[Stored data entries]
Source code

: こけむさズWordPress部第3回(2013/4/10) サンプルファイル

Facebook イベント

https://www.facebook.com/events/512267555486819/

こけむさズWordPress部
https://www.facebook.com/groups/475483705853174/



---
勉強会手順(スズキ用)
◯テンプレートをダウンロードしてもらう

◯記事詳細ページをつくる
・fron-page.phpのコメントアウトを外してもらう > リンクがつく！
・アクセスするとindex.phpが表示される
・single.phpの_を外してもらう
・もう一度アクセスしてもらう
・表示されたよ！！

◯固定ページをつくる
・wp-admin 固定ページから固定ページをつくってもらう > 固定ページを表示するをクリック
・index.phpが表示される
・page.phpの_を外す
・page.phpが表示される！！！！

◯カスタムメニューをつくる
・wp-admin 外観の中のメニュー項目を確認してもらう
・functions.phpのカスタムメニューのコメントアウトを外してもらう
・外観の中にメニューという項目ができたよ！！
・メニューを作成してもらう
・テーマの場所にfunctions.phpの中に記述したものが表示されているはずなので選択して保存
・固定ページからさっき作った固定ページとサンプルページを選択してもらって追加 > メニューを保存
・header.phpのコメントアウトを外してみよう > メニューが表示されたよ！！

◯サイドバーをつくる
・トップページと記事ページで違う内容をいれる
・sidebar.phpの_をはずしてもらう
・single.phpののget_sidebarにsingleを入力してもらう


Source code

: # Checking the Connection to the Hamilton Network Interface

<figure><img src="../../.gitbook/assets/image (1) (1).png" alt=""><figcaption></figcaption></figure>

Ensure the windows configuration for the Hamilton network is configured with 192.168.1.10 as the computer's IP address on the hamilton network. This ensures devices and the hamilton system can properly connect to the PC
* * *
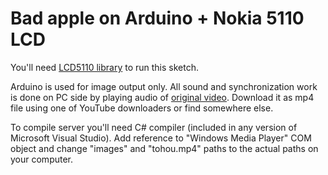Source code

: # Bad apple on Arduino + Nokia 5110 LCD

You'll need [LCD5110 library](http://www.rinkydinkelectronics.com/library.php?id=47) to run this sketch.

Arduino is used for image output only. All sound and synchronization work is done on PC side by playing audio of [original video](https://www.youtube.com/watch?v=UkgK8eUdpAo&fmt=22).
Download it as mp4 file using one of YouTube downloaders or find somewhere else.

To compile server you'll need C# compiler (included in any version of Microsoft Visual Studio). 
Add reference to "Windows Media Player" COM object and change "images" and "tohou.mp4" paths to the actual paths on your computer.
--
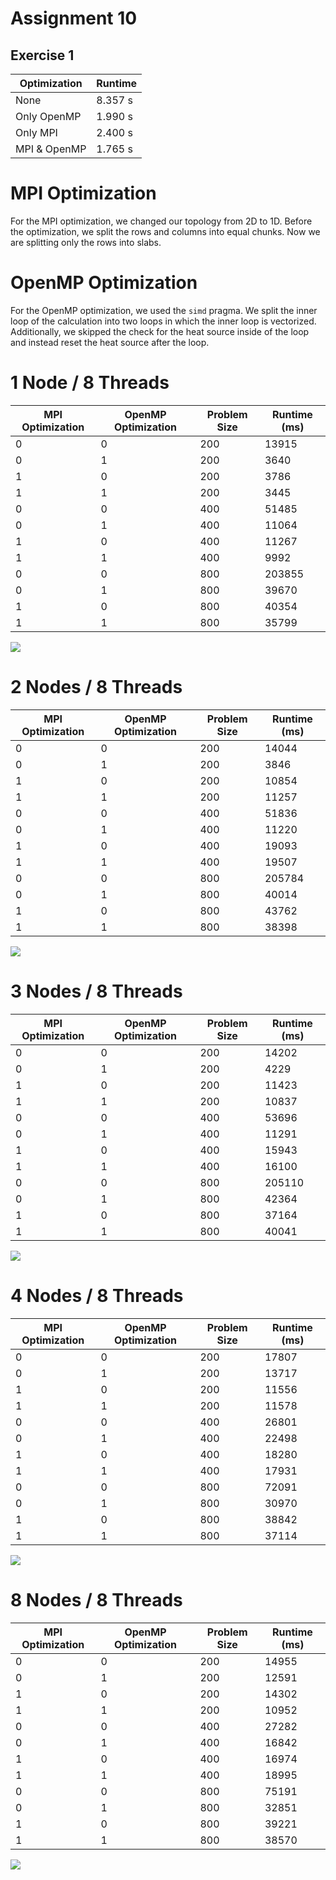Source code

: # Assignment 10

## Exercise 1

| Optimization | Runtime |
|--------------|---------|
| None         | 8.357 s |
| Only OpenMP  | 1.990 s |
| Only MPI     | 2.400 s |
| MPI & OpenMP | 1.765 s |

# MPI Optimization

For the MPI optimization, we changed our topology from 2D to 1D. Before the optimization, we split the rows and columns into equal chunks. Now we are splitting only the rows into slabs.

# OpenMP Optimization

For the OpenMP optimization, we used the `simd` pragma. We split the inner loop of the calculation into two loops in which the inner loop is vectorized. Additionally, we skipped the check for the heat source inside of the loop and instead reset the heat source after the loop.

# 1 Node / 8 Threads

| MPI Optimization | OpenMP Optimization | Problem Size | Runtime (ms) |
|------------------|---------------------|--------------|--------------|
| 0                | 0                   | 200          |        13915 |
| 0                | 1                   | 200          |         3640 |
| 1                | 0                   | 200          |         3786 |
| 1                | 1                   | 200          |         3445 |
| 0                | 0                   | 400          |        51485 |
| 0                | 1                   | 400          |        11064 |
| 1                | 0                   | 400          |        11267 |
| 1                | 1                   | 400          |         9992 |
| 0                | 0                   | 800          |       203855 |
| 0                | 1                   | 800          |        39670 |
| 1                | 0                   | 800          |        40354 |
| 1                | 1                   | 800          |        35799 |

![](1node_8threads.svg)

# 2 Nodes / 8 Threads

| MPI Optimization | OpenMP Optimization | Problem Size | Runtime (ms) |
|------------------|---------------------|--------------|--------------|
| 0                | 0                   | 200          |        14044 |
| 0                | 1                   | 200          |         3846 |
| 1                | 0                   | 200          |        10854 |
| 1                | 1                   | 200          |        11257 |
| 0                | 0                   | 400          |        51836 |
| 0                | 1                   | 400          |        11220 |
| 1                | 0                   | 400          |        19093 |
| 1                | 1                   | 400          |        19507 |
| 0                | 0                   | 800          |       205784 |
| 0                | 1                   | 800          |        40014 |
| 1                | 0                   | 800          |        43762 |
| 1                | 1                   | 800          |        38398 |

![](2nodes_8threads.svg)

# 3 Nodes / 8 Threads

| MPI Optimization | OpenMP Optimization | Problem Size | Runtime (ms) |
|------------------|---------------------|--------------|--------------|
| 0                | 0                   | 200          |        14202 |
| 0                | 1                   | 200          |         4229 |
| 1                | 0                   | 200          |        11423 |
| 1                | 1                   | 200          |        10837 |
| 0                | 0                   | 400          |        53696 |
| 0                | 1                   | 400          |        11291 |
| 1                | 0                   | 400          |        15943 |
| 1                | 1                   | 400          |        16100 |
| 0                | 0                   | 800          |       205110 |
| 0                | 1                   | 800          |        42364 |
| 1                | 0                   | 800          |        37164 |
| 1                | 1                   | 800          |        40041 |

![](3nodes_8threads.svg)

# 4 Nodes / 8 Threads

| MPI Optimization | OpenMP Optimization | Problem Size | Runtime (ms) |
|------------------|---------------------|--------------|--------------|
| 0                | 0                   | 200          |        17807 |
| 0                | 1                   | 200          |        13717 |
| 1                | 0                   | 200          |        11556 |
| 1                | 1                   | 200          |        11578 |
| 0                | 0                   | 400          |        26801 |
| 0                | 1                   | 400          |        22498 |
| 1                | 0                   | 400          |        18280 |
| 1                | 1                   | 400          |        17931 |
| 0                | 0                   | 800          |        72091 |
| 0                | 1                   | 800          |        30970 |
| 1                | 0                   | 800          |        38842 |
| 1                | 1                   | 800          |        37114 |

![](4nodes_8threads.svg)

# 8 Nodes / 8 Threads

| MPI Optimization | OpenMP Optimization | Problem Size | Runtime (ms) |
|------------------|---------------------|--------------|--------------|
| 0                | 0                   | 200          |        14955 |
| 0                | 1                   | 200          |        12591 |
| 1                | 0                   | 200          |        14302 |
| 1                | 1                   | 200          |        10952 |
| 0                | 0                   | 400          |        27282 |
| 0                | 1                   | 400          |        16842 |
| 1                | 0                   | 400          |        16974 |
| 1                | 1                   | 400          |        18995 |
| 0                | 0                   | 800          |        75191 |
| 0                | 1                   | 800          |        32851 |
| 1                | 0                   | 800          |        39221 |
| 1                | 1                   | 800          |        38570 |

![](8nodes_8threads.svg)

## Your goal
Across the entries above, tally the lines that contain the string "single" and give that figure alone.

## Exercise result
2